March Madness has been closely tied to CBS (CBS) for three decades, and with that in mind, we decided to take a look at the performance of the network's stock surrounding the tournament in recent years. With respect to the March part of March Madness, we wanted to examine some of the stock movement before and after the tournament as well, so we also looked at February and April trends.

[Pat Forde of Yahoo! Sports: Mid-Majors Battle Bluebloods for Control of Bracketville]

A few interesting points turned up, not the least of which is that, for CBS shares, the month of April has been the big winner of late, and has in fact gained for that month in six straight years.

To begin, we went back to the 2000 tournament. Viacom (VIA) and CBS agreed to merge in 1999, so we started with the following year's edition. For 2000 through 2005, we examined Viacom's stock, since it owned the CBS network. Viacom later split off CBS, making the data from 2006 through the 2011 tournament for the current CBS Corp. (A caveat: CBS and Time Warner's (TWX) Turner Sports signed a multiyear deal to carry the tournament beginning in 2011, but we're sticking with CBS only because of the network's long association with the Road to the Final Four.)

Going back 12 years, February has been a loser two-thirds of the time for the shares of the company that owned the CBS network, with only four of those months ending with the stock higher than where it exited January. March has been better, with seven of the 12 months in positive territory. But April is in a class by itself, with nine of 12 months seeing gains -- with an average increase of more than 17% in the months when the stock has risen. What has to be noted here is that the data are skewed by an outsized gain in April 2009. The stock fell hard in the preceding months and then rebounded sharply. As a result, CBS shares were up 83% during the month. Removing that year and counting the other eight up Aprils, the average gain was 8.9%.

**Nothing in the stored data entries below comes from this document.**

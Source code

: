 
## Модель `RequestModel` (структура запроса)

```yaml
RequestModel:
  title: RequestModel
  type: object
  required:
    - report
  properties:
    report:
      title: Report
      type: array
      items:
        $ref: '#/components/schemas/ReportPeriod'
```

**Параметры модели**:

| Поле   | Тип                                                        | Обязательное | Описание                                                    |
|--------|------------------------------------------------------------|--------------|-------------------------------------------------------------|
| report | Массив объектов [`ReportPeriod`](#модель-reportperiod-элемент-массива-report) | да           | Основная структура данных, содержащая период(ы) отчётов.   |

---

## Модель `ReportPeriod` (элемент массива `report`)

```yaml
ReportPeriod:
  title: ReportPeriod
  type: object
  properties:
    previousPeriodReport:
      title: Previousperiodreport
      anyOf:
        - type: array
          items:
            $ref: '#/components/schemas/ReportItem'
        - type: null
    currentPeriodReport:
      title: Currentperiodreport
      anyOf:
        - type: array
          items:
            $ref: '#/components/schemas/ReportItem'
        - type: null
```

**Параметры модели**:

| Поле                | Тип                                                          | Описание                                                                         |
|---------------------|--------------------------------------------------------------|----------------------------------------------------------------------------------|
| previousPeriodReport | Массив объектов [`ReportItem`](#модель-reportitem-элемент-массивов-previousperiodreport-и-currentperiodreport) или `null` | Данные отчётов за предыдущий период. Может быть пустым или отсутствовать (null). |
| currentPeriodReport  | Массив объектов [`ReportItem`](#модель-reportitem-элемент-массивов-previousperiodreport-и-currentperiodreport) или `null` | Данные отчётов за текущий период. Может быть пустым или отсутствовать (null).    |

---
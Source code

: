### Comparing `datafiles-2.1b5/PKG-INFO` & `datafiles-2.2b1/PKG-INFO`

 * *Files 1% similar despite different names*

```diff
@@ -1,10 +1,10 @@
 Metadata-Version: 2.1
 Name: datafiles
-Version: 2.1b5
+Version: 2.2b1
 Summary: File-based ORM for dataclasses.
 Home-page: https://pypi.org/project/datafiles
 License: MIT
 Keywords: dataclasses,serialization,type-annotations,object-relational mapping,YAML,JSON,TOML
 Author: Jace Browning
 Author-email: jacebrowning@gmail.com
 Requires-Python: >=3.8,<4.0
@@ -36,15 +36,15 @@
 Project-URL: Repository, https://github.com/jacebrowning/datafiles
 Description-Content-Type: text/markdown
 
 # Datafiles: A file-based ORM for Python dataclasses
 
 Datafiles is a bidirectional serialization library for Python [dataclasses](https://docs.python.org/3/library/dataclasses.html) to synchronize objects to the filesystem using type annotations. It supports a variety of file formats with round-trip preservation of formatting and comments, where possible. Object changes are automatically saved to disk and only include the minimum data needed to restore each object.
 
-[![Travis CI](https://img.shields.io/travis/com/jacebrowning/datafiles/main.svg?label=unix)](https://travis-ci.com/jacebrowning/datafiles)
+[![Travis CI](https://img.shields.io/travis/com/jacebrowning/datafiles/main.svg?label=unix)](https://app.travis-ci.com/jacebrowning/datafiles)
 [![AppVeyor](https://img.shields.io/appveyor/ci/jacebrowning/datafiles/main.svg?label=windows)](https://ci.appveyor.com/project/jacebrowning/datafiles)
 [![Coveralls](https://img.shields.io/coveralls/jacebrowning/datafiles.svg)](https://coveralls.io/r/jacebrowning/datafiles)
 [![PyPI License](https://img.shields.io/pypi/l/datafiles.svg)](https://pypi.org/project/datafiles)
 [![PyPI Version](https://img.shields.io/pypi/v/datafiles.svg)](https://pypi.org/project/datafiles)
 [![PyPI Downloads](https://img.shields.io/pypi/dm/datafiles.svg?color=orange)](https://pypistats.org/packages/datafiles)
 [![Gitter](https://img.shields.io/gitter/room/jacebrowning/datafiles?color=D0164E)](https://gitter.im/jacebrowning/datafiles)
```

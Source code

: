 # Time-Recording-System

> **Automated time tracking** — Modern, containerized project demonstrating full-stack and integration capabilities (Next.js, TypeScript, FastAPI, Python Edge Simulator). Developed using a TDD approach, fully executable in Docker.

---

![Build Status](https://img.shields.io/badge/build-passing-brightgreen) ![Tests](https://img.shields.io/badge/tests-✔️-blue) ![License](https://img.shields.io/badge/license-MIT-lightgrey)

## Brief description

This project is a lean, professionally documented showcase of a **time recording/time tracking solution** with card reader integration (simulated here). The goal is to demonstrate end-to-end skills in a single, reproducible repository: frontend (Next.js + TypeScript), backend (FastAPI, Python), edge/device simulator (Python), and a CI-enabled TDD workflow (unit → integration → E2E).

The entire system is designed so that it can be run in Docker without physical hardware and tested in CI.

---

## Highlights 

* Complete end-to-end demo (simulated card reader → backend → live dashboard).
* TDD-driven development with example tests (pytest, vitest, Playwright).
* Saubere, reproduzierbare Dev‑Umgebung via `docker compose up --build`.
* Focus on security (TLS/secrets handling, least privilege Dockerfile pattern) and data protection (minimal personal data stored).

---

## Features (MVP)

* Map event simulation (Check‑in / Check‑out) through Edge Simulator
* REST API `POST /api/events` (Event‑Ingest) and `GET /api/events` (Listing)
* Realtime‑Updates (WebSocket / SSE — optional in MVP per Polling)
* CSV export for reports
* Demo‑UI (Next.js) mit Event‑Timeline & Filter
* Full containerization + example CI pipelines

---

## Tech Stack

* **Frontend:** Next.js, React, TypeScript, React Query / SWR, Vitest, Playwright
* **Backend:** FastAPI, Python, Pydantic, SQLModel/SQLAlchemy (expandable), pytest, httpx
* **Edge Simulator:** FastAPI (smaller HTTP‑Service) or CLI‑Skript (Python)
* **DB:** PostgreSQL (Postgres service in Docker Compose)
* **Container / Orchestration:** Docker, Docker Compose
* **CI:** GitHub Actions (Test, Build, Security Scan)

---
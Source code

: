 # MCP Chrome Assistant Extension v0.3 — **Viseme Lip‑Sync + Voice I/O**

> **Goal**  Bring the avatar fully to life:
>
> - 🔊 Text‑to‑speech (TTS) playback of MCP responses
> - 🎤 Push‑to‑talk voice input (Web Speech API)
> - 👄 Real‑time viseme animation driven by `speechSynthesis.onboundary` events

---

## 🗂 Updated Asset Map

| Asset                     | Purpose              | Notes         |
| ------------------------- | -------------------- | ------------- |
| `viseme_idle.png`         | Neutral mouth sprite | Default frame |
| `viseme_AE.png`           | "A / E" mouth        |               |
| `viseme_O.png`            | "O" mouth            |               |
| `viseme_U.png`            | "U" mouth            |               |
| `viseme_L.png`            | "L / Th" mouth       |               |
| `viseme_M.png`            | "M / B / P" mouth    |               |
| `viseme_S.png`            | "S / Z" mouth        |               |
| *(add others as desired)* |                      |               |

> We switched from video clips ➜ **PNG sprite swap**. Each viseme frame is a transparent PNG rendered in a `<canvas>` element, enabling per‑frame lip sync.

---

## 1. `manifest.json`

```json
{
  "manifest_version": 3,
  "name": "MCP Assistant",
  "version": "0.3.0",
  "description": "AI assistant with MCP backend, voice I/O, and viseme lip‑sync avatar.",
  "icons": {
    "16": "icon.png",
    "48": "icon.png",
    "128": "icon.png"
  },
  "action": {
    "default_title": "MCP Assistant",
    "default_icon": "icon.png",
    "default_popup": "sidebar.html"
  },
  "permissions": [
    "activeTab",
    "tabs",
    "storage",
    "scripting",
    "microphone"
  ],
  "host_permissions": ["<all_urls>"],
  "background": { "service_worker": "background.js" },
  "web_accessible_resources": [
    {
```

April was also the least painful for those months when the stock fell, averaging a decline of 1.4%. We found that March (*see note below) averaged a 5.5% gain for its up months and a decline of 4% for its down months. Even though February had the fewest positive months, the average gain of those was 9.2%. However, the declines were the worst, generally at 8.6%.

[See Our Full NCAA Tournament Coverage]

Looking at the longer term, CBS hasn't moved a great deal since it parted ways with Viacom. The stock was around $27 in January 2006, and on Monday of this week it closed at $30.56, for a gain of about 12% or so in six-plus years. However, if you measure from its sub-$4 low in March 2009 and you bought shares then, you've made about nine times your investment. This March, the stock is up about 1% for the month to date.

We all know that past performance is no guarantee of future results, so what's the takeaway? Altogether, 20 of the 36 months in the survey were positive, a rate of 56%. Probably about like your tourney picks. As for what's next, you can't predict these things. If you could, everyone would be a stock market genius, and everyone would have a perfect bracket.

* Viacom historial data are from FactSet. CBS data from 2006-11 are from FactSet and Yahoo! Finance. February was calculated as the closing price on the last trading day of January to the closing price on the last trading day of February. March was calculated as the last trading day of February through the last trading day of March for 2000-05. For 2006-11, March also includes the first full week in April (to capture the entirety of the tournament). April represents the last trading day of March through the last trading day of April. So April has a crossover week in the past six years, reflecting the Final Four weekend and the championship game itself.